Sensitivity of cloned high- and low-metastatic murine Lewis lung tumor cells to lysis by cytotoxic autoreactive cells.

Cloned malignant cell lines from primary tumor sites (two lines) and from a lung metastatic focus (one line) were established 14 and 28 days after s.c. inoculation of Lewis lung tumor cells into C57BL/6 mice. Cloning was done in semisolid agarose culture medium and individual clones expanded in liquid medium. In vivo malignancy of the three lines was assured by graft experiments to healthy C57BL/6 recipients. Morphology, cloning efficiency in agarose, and growth rate were the same for all three lines.
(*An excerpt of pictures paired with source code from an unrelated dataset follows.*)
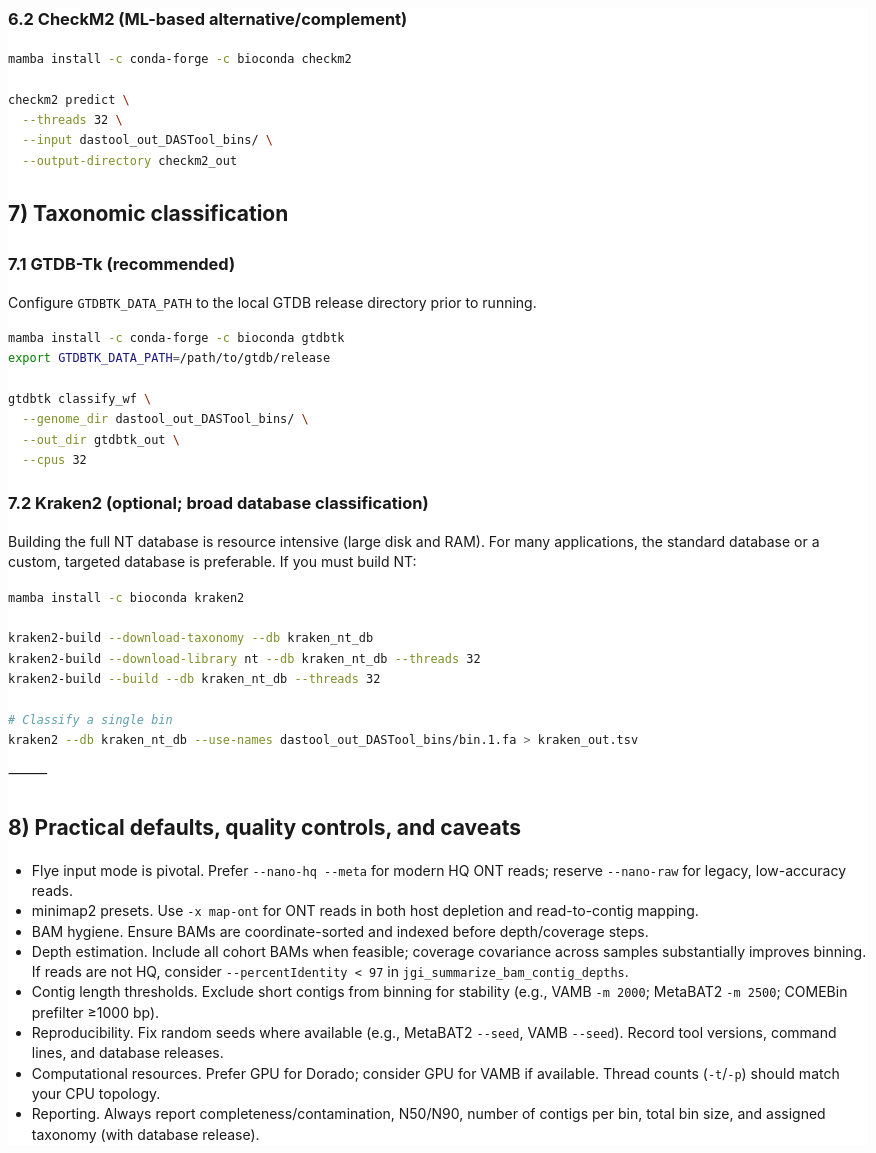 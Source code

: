 ### 6.2 CheckM2 (ML-based alternative/complement)

```bash
mamba install -c conda-forge -c bioconda checkm2

checkm2 predict \
  --threads 32 \
  --input dastool_out_DASTool_bins/ \
  --output-directory checkm2_out
```


## 7) Taxonomic classification

### 7.1 GTDB-Tk (recommended)

Configure `GTDBTK_DATA_PATH` to the local GTDB release directory prior to running.

```bash
mamba install -c conda-forge -c bioconda gtdbtk
export GTDBTK_DATA_PATH=/path/to/gtdb/release

gtdbtk classify_wf \
  --genome_dir dastool_out_DASTool_bins/ \
  --out_dir gtdbtk_out \
  --cpus 32
```

### 7.2 Kraken2 (optional; broad database classification)

Building the full NT database is resource intensive (large disk and RAM). For many applications, the standard database or a custom, targeted database is preferable. If you must build NT:

```bash
mamba install -c bioconda kraken2

kraken2-build --download-taxonomy --db kraken_nt_db
kraken2-build --download-library nt --db kraken_nt_db --threads 32
kraken2-build --build --db kraken_nt_db --threads 32

# Classify a single bin
kraken2 --db kraken_nt_db --use-names dastool_out_DASTool_bins/bin.1.fa > kraken_out.tsv
```

⸻

## 8) Practical defaults, quality controls, and caveats

- Flye input mode is pivotal. Prefer `--nano-hq --meta` for modern HQ ONT reads; reserve `--nano-raw` for legacy, low-accuracy reads.
- minimap2 presets. Use `-x map-ont` for ONT reads in both host depletion and read-to-contig mapping.
- BAM hygiene. Ensure BAMs are coordinate-sorted and indexed before depth/coverage steps.
- Depth estimation. Include all cohort BAMs when feasible; coverage covariance across samples substantially improves binning. If reads are not HQ, consider `--percentIdentity < 97` in `jgi_summarize_bam_contig_depths`.
- Contig length thresholds. Exclude short contigs from binning for stability (e.g., VAMB `-m 2000`; MetaBAT2 `-m 2500`; COMEBin prefilter ≥1000 bp).
- Reproducibility. Fix random seeds where available (e.g., MetaBAT2 `--seed`, VAMB `--seed`). Record tool versions, command lines, and database releases.
- Computational resources. Prefer GPU for Dorado; consider GPU for VAMB if available. Thread counts (`-t`/`-p`) should match your CPU topology.
- Reporting. Always report completeness/contamination, N50/N90, number of contigs per bin, total bin size, and assigned taxonomy (with database release).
However, the cloned line from a metastatic focus had a higher metastatic rate (number of lung metastases per 10(5) injected tumor cells) compared to the two other cell lines. T-lymphocyte-depleted mononuclear spleen cells from mice grafted with tumor cells 2 to 4 weeks previously were found to be cytotoxic to cells from all three lines, whereas unfractionated mononuclear spleen cells from the same animals had weak or no cytotoxic activity. The cytotoxicity of T-lymphocyte-depleted spleen cells was found to include other malignant and nonmalignant target cells of C57BL/6 origin, but not allogeneic cells. In mixing experiments, splenic T-lymphocytes inhibited the cytotoxic activity of non-T-lymphocytes. The high- and low-metastatic tumor cell lines were found to be equally sensitive to lysis by T-cell-depleted spleen cells, suggesting that the effector cells (cytotoxic autoreactive cells) may have a significant antineoplastic potential.